Now, we need to make the left and right sides of the equation equal.
R.H.S. $ = \dfrac{{1 - \cos 2x}}{{1 + \cos 2x}}$
Now, we have to apply the double angle formula of cosine so as to simplify the numerator and denominator of the trigonometric rational function. Now, we know that $\cos 2x$ is equal to $\left( {{{\cos }^2}x - {{\sin }^2}x} \right)$.
We also know the trigonometric identity ${\cos ^2}x + {\sin ^2}x = 1$. So, we can have variations of the double angle formula of cosine as $\cos 2x = \left( {2{{\cos }^2}x - 1} \right) = \left( {1 - 2{{\sin }^2}x} \right) = \left( {{{\cos }^2}x - {{\sin }^2}x} \right)$.
We can use any variation as per our requirement as each formula has its own use and simplification method.
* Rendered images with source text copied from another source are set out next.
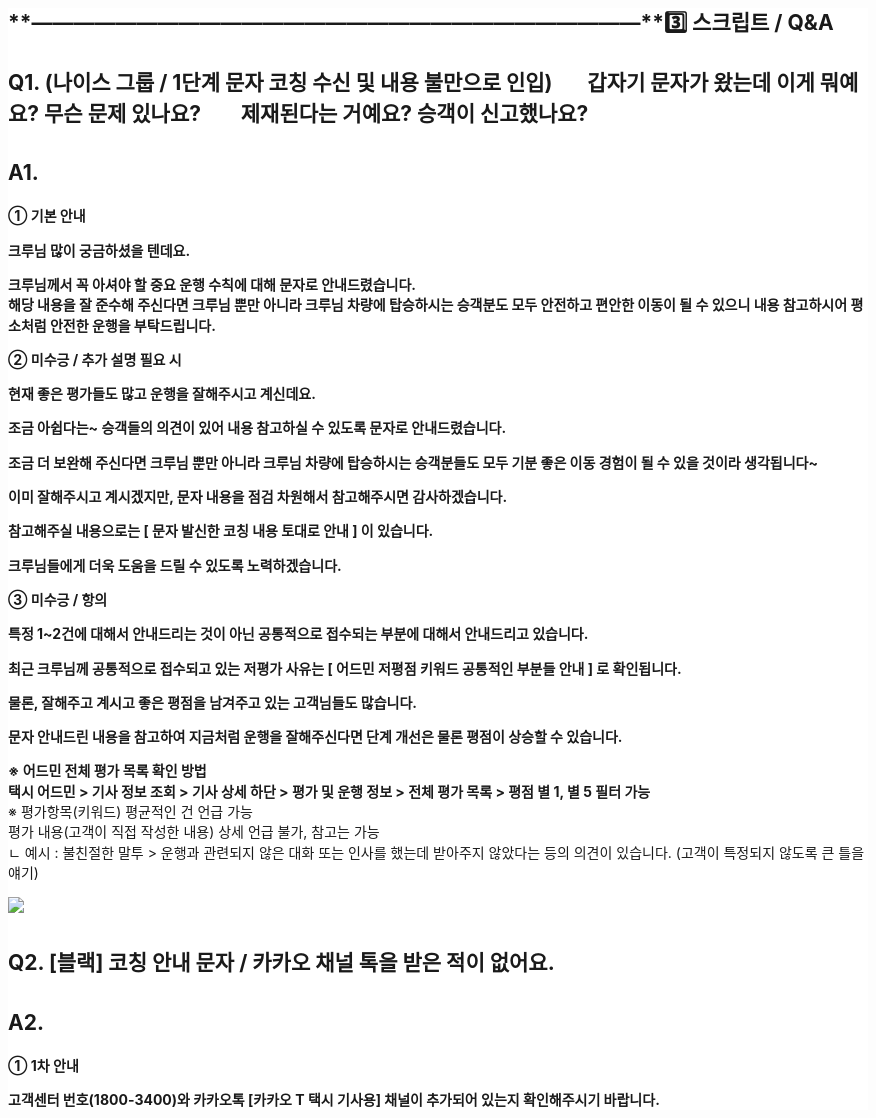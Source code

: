 **―****―****―****―****―****―****―****―****―****―****―****―****―****―****―****―****―****―****―****―****―****―****―****―****―****―****―****―****―****3️⃣ 스크립트 / Q&A**
-------------------------------------------------------------------------------------------------------------------------------------------------------------------

**Q1. (나이스 그룹 / 1단계 문자 코칭 수신 및 내용 불만으로 인입)       갑자기 문자가 왔는데 이게 뭐예요? 무슨 문제 있나요?         제재된다는 거예요? 승객이 신고했나요?**
---------------------------------------------------------------------------------------------------------------

**A1.**
-------

**① 기본 안내**

**크루님 많이 궁금하셨을 텐데요.**

**크루님께서 꼭 아셔야 할 중요 운행 수칙에 대해 문자로 안내드렸습니다.   
해당 내용을 잘 준수해 주신다면 크루님 뿐만 아니라 크루님 차량에 탑승하시는 승객분도 모두 안전하고 편안한 이동이 될 수 있으니 내용 참고하시어 평소처럼 안전한 운행을 부탁드립니다.**

**② 미수긍 / 추가 설명 필요 시**

**현재 좋은 평가들도 많고 운행을 잘해주시고 계신데요.**

**조금 아쉽다는~ 승객들의 의견이 있어 내용 참고하실 수 있도록 문자로 안내드렸습니다.**

**조금 더 보완해 주신다면 크루님 뿐만 아니라 크루님 차량에 탑승하시는 승객분들도 모두 기분 좋은 이동 경험이 될 수 있을 것이라 생각됩니다~**

**이미 잘해주시고 계시겠지만, 문자 내용을 점검 차원해서 참고해주시면 감사하겠습니다.**

**참고해주실 내용으로는 [ 문자 발신한 코칭 내용 토대로 안내 ] 이 있습니다.**

**크루님들에게 더욱 도움을 드릴 수 있도록 노력하겠습니다.**

**③ 미수긍 / 항의**

**특정 1~2건에 대해서 안내드리는 것이 아닌 공통적으로 접수되는 부분에 대해서 안내드리고 있습니다.**

**최근 크루님께 공통적으로 접수되고 있는 저평가 사유는 [ 어드민 저평점 키워드 공통적인 부분들 안내 ] 로 확인됩니다.**

**물론, 잘해주고 계시고 좋은 평점을 남겨주고 있는 고객님들도 많습니다.**

**문자 안내드린 내용을 참고하여 지금처럼 운행을 잘해주신다면 단계 개선은 물론 평점이 상승할 수 있습니다.**

**※ 어드민 전체 평가 목록 확인 방법**  
**택시 어드민 > 기사 정보 조회 > 기사 상세 하단 > 평가 및 운행 정보 > 전체 평가 목록 > 평점 별 1, 별 5 필터 가능**  
※ 평가항목(키워드) 평균적인 건 언급 가능   
평가 내용(고객이 직접 작성한 내용) 상세 언급 불가, 참고는 가능  
ㄴ 예시 : 불친절한 말투 > 운행과 관련되지 않은 대화 또는 인사를 했는데 받아주지 않았다는 등의 의견이 있습니다. (고객이 특정되지 않도록 큰 틀을 얘기)

![](https://kakaomobilitysupport.zendesk.com/hc/article_attachments/40006906988697)

**Q2. [블랙] 코칭 안내 문자 / 카카오 채널 톡을 받은 적이 없어요.**
--------------------------------------------

**A2.**
-------

**① 1차 안내**

**고객센터 번호(1800-3400)와 카카오톡 [카카오 T 택시 기사용] 채널이 추가되어 있는지 확인해주시기 바랍니다.**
So, for simplifying the numerator of $\dfrac{{1 - \cos 2x}}{{1 + \cos 2x}}$, we can use the formula $\cos 2x = \left( {1 - 2{{\sin }^2}x} \right)$ and for the numerator of the rational trigonometric function, we can use the formula $\cos 2x = \left( {2{{\cos }^2}x - 1} \right)$. So, we get,
$ \Rightarrow \dfrac{{1 - \left( {1 - 2{{\sin }^2}x} \right)}}{{1 + \left( {2{{\cos }^2}x - 1} \right)}}$
Opening the brackets and simplifying the expression, we get,
$ \Rightarrow \dfrac{{1 - \left( {1 - 2{{\sin }^2}x} \right)}}{{1 + \left( {2{{\cos }^2}x - 1} \right)}}$
$ \Rightarrow \dfrac{{2{{\sin }^2}x}}{{2{{\cos }^2}x}}$
Cancelling the $2$ in numerator and denominator, we get,
$ \Rightarrow \dfrac{{{{\sin }^2}x}}{{{{\cos }^2}x}}$
Also, we know that $\tan x = \dfrac{{\sin x}}{{\cos x}}$. So, we get,
$ \Rightarrow {\tan ^2}x$
Now, L.H.S$ = {\tan ^2}x$
As the left side of the equation is equal to the right side of the equation, we have,
\[{\tan ^2}x = \dfrac{{1 - \cos 2x}}{{1 + \cos 2x}}\]
Hence, Proved.

Note: Given problem deals with Trigonometric functions. For solving such problems, trigonometric formulae should be remembered by heart. Besides these simple trigonometric formulae, trigonometric identities are also of significant use in such type of questions where we have to simplify trigonometric expressions with help of basic knowledge of algebraic rules and operations.